For each line in the material below that holds "based", copy that line.

- PROVIDED ENTRIES
::::::::::

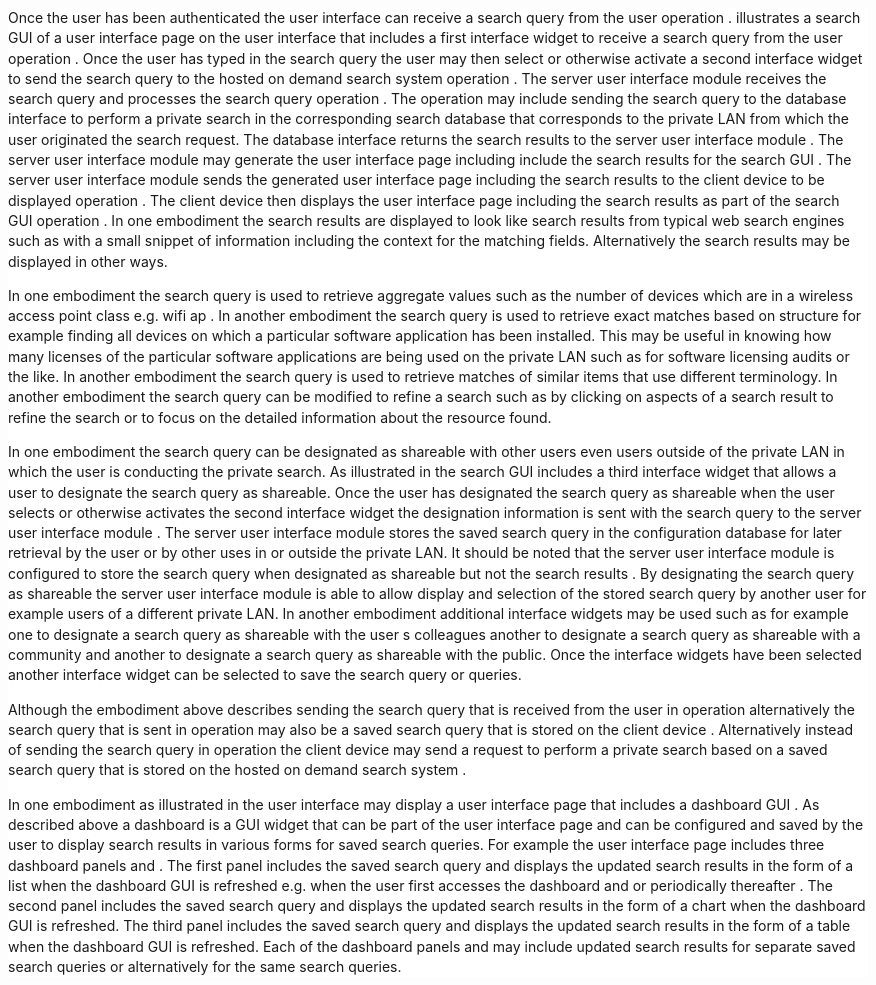 Once the user has been authenticated the user interface can receive a search query from the user operation . illustrates a search GUI of a user interface page on the user interface that includes a first interface widget to receive a search query from the user operation . Once the user has typed in the search query the user may then select or otherwise activate a second interface widget to send the search query to the hosted on demand search system operation . The server user interface module receives the search query and processes the search query operation . The operation may include sending the search query to the database interface to perform a private search in the corresponding search database that corresponds to the private LAN from which the user originated the search request. The database interface returns the search results to the server user interface module . The server user interface module may generate the user interface page including include the search results for the search GUI . The server user interface module sends the generated user interface page including the search results to the client device to be displayed operation . The client device then displays the user interface page including the search results as part of the search GUI operation . In one embodiment the search results are displayed to look like search results from typical web search engines such as with a small snippet of information including the context for the matching fields. Alternatively the search results may be displayed in other ways.

In one embodiment the search query is used to retrieve aggregate values such as the number of devices which are in a wireless access point class e.g. wifi ap . In another embodiment the search query is used to retrieve exact matches based on structure for example finding all devices on which a particular software application has been installed. This may be useful in knowing how many licenses of the particular software applications are being used on the private LAN such as for software licensing audits or the like. In another embodiment the search query is used to retrieve matches of similar items that use different terminology. In another embodiment the search query can be modified to refine a search such as by clicking on aspects of a search result to refine the search or to focus on the detailed information about the resource found.

In one embodiment the search query can be designated as shareable with other users even users outside of the private LAN in which the user is conducting the private search. As illustrated in the search GUI includes a third interface widget that allows a user to designate the search query as shareable. Once the user has designated the search query as shareable when the user selects or otherwise activates the second interface widget the designation information is sent with the search query to the server user interface module . The server user interface module stores the saved search query in the configuration database for later retrieval by the user or by other uses in or outside the private LAN. It should be noted that the server user interface module is configured to store the search query when designated as shareable but not the search results . By designating the search query as shareable the server user interface module is able to allow display and selection of the stored search query by another user for example users of a different private LAN. In another embodiment additional interface widgets may be used such as for example one to designate a search query as shareable with the user s colleagues another to designate a search query as shareable with a community and another to designate a search query as shareable with the public. Once the interface widgets have been selected another interface widget can be selected to save the search query or queries.

Although the embodiment above describes sending the search query that is received from the user in operation alternatively the search query that is sent in operation may also be a saved search query that is stored on the client device . Alternatively instead of sending the search query in operation the client device may send a request to perform a private search based on a saved search query that is stored on the hosted on demand search system .

In one embodiment as illustrated in the user interface may display a user interface page that includes a dashboard GUI . As described above a dashboard is a GUI widget that can be part of the user interface page and can be configured and saved by the user to display search results in various forms for saved search queries. For example the user interface page includes three dashboard panels and . The first panel includes the saved search query and displays the updated search results in the form of a list when the dashboard GUI is refreshed e.g. when the user first accesses the dashboard and or periodically thereafter . The second panel includes the saved search query and displays the updated search results in the form of a chart when the dashboard GUI is refreshed. The third panel includes the saved search query and displays the updated search results in the form of a table when the dashboard GUI is refreshed. Each of the dashboard panels and may include updated search results for separate saved search queries or alternatively for the same search queries.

::::::::::

- ANSWER SPACE
In one embodiment the search query is used to retrieve aggregate values such as the number of devices which are in a wireless access point class e.g. wifi ap . In another embodiment the search query is used to retrieve exact matches based on structure for example finding all devices on which a particular software application has been installed. This may be useful in knowing how many licenses of the particular software applications are being used on the private LAN such as for software licensing audits or the like. In another embodiment the search query is used to retrieve matches of similar items that use different terminology. In another embodiment the search query can be modified to refine a search such as by clicking on aspects of a search result to refine the search or to focus on the detailed information about the resource found.
Although the embodiment above describes sending the search query that is received from the user in operation alternatively the search query that is sent in operation may also be a saved search query that is stored on the client device . Alternatively instead of sending the search query in operation the client device may send a request to perform a private search based on a saved search query that is stored on the hosted on demand search system .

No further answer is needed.